Author who wrote book called Gravity sues film with same name, similar plot

In 1999 author Tess Gerritsen first published Gravity, a medical/space adventure that saw its female lead, Emma Watson (no, not that Emma Watson), stranded in space after an outbreak kills the rest of her crew on the International Space Station. Last year’s Alfonso Cuarón directed Gravity told a sort-of-similar tale of a woman lost in space, but it was one that Gerritsen gleefully dismissed as a coincidence in a blog post when the film first started coming together in 2010. However, now Gerritsen has filed a lawsuit against Warner Bros., the company behind Cuarón’s Gravity—confusingly not for copyright infringement, but rather for breach of contract. Gerritsen alleges she sold the film rights to her book to a New Line Cinema subsidiary called Katja, which Warner Bros. would come to own when it purchased New Line in 2008.

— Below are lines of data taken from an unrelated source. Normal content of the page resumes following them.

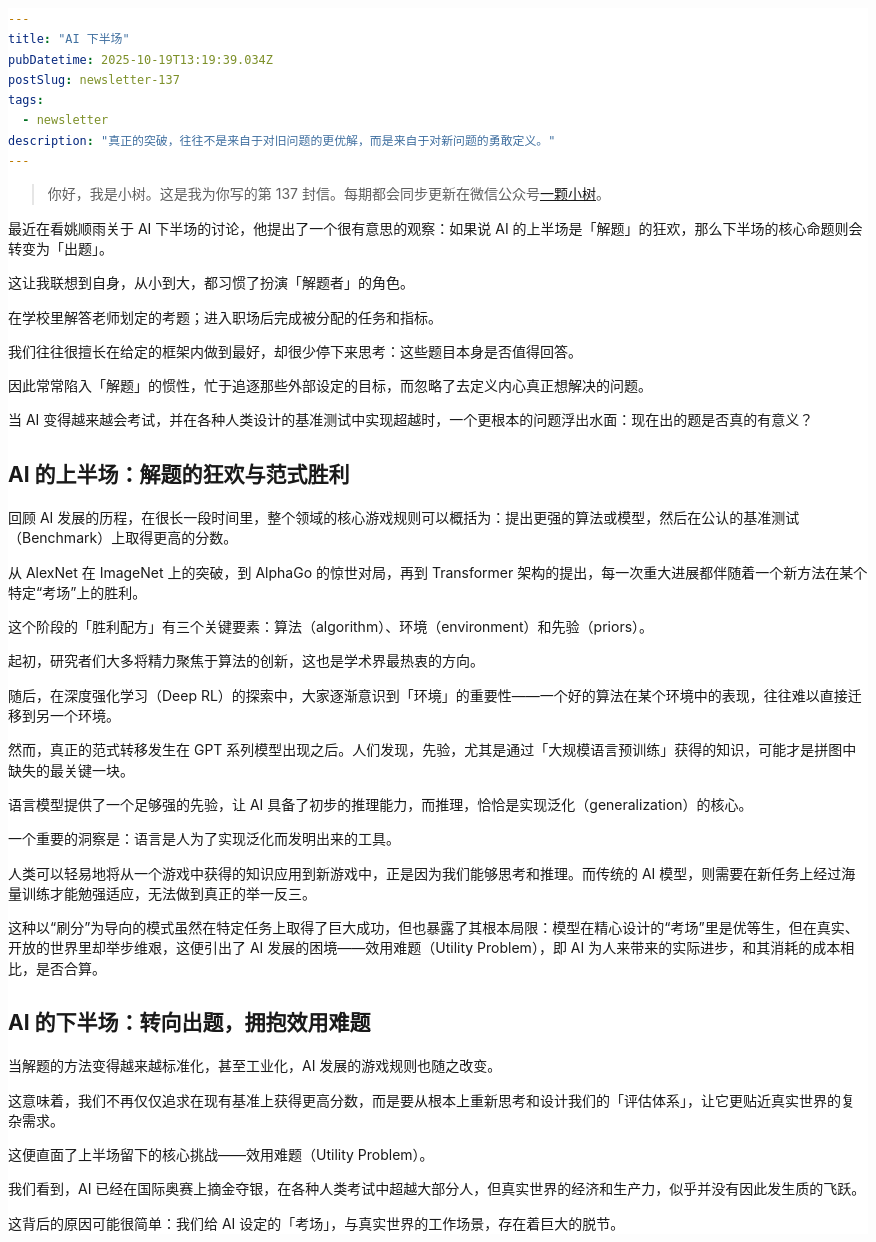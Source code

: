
 ```yaml
---
title: "AI 下半场"
pubDatetime: 2025-10-19T13:19:39.034Z
postSlug: newsletter-137
tags:
  - newsletter
description: "真正的突破，往往不是来自于对旧问题的更优解，而是来自于对新问题的勇敢定义。"
---
```


> 你好，我是小树。这是我为你写的第 137 封信。每期都会同步更新在微信公众号[一颗小树](https://weixin.sogou.com/weixin?query=a_warm_tree)。

最近在看姚顺雨关于 AI 下半场的讨论，他提出了一个很有意思的观察：如果说 AI 的上半场是「解题」的狂欢，那么下半场的核心命题则会转变为「出题」。

这让我联想到自身，从小到大，都习惯了扮演「解题者」的角色。

在学校里解答老师划定的考题；进入职场后完成被分配的任务和指标。

我们往往很擅长在给定的框架内做到最好，却很少停下来思考：这些题目本身是否值得回答。

因此常常陷入「解题」的惯性，忙于追逐那些外部设定的目标，而忽略了去定义内心真正想解决的问题。

当 AI 变得越来越会考试，并在各种人类设计的基准测试中实现超越时，一个更根本的问题浮出水面：现在出的题是否真的有意义？

## AI 的上半场：解题的狂欢与范式胜利

回顾 AI 发展的历程，在很长一段时间里，整个领域的核心游戏规则可以概括为：提出更强的算法或模型，然后在公认的基准测试（Benchmark）上取得更高的分数。

从 AlexNet 在 ImageNet 上的突破，到 AlphaGo 的惊世对局，再到 Transformer 架构的提出，每一次重大进展都伴随着一个新方法在某个特定“考场”上的胜利。

这个阶段的「胜利配方」有三个关键要素：算法（algorithm）、环境（environment）和先验（priors）。

起初，研究者们大多将精力聚焦于算法的创新，这也是学术界最热衷的方向。

随后，在深度强化学习（Deep RL）的探索中，大家逐渐意识到「环境」的重要性——一个好的算法在某个环境中的表现，往往难以直接迁移到另一个环境。

然而，真正的范式转移发生在 GPT 系列模型出现之后。人们发现，先验，尤其是通过「大规模语言预训练」获得的知识，可能才是拼图中缺失的最关键一块。

语言模型提供了一个足够强的先验，让 AI 具备了初步的推理能力，而推理，恰恰是实现泛化（generalization）的核心。

一个重要的洞察是：语言是人为了实现泛化而发明出来的工具。

人类可以轻易地将从一个游戏中获得的知识应用到新游戏中，正是因为我们能够思考和推理。而传统的 AI 模型，则需要在新任务上经过海量训练才能勉强适应，无法做到真正的举一反三。

这种以“刷分”为导向的模式虽然在特定任务上取得了巨大成功，但也暴露了其根本局限：模型在精心设计的“考场”里是优等生，但在真实、开放的世界里却举步维艰，这便引出了 AI 发展的困境——效用难题（Utility Problem），即 AI 为人来带来的实际进步，和其消耗的成本相比，是否合算。

## AI 的下半场：转向出题，拥抱效用难题

当解题的方法变得越来越标准化，甚至工业化，AI 发展的游戏规则也随之改变。

这意味着，我们不再仅仅追求在现有基准上获得更高分数，而是要从根本上重新思考和设计我们的「评估体系」，让它更贴近真实世界的复杂需求。

这便直面了上半场留下的核心挑战——效用难题（Utility Problem）。

我们看到，AI 已经在国际奥赛上摘金夺银，在各种人类考试中超越大部分人，但真实世界的经济和生产力，似乎并没有因此发生质的飞跃。

这背后的原因可能很简单：我们给 AI 设定的「考场」，与真实世界的工作场景，存在着巨大的脱节。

Gerritsen had previously dismissed any link between the two Gravitys, until she was informed that her contract with Katja was owned by Warner Bros. And in another blog post, she claims that the breach of contract suit was filed after learning that an individual linked to developing her project also worked on Cuarón’s film. She doesn’t name this individual in her post, but in the complaint Gerritsen filed, she goes on to allege that Cuarón was at one time attached to her Gravity project—a link that, if proven, could possibly lend some credence to her suit.

Still, as The Hollywood Reporter notes, even with the suit not disputing any copyright issues, Gerritsen would still need to display substantial similarities between the two works in order to win the $10 million in damages she’s seeking—enough to overcome her own previous statements that they had nothing to do with one another.